JARでインターンをはじめて1年になります。以前から難民問題に関して関心があり、ドイツへの留学中に現地の難民ボランティアに参加する機会を得て、より難民問題を身近に感じ、自分も何かの形で貢献したいと思い、インターンに応募しました。ドイツと比較すると、日本はまだまだ難民の認知が低いですが、こういう状況の中で、どんな記事やメッセージが共感を生むかを考えながら、JARのフェイスブックに投稿する情報を日々探しています。共感を生むと思う記事を探し、読まれるようにタイトルを付け、要約をした投稿に多くのいいね!がつくのはとてもやりがいです。地道な活動ですが、JARのインターンをすることで、伝え続けることの大切さを実感することができました。

フェイスブックコメントのため匿名
メールマガジンやフェイスブックでの情報発信を拝見し、地道で献身的な活動に深い敬意を抱いています。難民の方の記事は、いつも尊敬の念をもって読んでいます。フェイスブックでの友人・知人にも知ってもらえればと微力ながらいつも思っています。まず知ることで優しくなれ、身近な行動を起こせると思いますので。12/14のイベントにやむを得ず伺えなかったため少しですが寄付させていただきます。

【スタッフの感想】
田中 志穂(広報部コーディネーター)
 
継続的なご支援ありがとうございます。

日本という社会において、難民に関する理解を広げていくことは大きなチャレンジです。そもそも「難民」が紛争などから逃れてきた人たちであることや、難民保護は人の命を救うという支援であることなどを伝えます。頭では理解できても、実際の「難民」に出会ったことがない人が多い状況で、深い理解と共感を促すことは簡単ではありません。

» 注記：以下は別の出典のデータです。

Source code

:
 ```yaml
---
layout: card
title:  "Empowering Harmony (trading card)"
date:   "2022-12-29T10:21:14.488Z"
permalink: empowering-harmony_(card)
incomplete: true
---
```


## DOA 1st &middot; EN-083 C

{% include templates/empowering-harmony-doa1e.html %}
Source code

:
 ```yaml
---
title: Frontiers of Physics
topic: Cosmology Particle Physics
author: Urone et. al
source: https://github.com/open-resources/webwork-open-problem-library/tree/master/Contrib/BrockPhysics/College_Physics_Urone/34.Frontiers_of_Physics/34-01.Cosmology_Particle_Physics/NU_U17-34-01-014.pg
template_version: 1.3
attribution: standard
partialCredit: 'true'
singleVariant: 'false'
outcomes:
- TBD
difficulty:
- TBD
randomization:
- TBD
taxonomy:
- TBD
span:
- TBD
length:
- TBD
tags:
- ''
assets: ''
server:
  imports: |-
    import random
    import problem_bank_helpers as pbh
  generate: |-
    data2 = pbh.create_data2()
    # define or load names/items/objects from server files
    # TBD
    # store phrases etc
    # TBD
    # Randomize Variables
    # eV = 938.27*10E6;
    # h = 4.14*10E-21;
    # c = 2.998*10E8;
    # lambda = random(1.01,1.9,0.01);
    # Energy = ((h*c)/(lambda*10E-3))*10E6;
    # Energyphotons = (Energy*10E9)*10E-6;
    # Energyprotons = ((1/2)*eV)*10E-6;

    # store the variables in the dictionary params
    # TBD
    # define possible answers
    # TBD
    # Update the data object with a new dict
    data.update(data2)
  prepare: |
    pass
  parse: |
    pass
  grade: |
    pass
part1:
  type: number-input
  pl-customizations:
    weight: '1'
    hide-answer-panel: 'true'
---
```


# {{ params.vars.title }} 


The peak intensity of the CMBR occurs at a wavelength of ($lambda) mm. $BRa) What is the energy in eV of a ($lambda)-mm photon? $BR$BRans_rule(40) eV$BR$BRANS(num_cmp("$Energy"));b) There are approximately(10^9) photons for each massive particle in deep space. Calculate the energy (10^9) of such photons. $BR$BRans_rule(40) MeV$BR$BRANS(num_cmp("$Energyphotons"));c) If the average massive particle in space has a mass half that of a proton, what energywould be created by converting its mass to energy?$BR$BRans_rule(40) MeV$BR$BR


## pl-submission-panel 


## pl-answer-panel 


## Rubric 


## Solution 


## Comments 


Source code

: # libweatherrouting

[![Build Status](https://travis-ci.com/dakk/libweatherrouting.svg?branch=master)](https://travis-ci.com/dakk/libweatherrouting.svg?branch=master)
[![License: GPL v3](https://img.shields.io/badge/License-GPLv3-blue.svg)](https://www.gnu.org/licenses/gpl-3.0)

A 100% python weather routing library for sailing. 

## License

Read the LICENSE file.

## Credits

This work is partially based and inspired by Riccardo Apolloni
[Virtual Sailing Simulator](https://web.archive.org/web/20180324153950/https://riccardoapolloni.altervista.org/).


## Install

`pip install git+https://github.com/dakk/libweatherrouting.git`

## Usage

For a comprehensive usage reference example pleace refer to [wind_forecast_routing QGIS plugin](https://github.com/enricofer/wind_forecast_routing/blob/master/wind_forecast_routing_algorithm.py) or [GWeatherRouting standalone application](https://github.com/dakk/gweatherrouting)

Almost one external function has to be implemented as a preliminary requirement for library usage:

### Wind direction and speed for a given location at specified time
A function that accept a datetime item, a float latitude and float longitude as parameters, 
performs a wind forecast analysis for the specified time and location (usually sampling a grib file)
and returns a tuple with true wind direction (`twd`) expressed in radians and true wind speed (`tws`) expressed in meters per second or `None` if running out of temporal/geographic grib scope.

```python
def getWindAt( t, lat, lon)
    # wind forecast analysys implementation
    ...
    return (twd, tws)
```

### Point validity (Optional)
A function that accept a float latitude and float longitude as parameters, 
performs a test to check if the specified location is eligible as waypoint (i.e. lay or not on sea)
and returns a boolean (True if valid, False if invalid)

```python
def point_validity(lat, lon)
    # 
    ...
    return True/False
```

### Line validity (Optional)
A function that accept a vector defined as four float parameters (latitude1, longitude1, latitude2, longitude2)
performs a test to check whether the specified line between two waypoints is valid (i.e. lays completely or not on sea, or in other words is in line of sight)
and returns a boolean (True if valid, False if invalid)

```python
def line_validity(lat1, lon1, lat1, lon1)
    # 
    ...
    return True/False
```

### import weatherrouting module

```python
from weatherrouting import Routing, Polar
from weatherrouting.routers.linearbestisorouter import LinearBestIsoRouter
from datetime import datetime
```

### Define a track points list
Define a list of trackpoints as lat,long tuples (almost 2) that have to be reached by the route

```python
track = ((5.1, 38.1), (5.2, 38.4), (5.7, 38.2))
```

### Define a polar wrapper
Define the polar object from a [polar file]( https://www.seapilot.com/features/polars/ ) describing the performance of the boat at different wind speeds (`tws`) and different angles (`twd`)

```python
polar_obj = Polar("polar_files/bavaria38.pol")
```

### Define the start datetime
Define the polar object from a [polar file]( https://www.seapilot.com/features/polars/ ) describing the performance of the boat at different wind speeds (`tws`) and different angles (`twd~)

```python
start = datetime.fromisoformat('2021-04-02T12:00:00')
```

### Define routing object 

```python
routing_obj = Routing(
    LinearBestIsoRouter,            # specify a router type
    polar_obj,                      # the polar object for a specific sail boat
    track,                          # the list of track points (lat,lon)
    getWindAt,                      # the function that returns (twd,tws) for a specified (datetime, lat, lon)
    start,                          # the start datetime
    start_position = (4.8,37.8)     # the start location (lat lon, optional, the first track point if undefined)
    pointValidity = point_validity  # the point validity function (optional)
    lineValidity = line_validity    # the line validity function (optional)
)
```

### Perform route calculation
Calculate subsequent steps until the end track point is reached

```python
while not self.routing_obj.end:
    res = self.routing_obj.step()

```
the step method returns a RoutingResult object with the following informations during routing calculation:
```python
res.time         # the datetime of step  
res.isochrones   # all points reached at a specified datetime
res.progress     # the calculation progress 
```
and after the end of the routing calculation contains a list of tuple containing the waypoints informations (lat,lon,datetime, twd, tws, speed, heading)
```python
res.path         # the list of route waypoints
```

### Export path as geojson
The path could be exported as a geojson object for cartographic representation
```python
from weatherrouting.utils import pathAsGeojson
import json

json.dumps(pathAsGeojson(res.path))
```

そんな状況において、難民の認知啓発、そして、難民を支えるための人材育成という事業は、「成果」がでるまでに時間がかかりますが、昨年はとてもうれしいニュースがありました。M4Rのはじめての高校生メンバーが、エッセイコンテストで入賞するという快挙です。若い世代にしっかりと伝えていくことで、未来につながる「芽」が生まれることを実感するとともに、そのような性急には結果が生まれにくい事業をご支援くださっていることに、改めて感謝いたします。M4Rは今年で6年目に入ります。将来の日本の難民受け入れを担う人材が輩出できるよう、引き続き尽力していきます。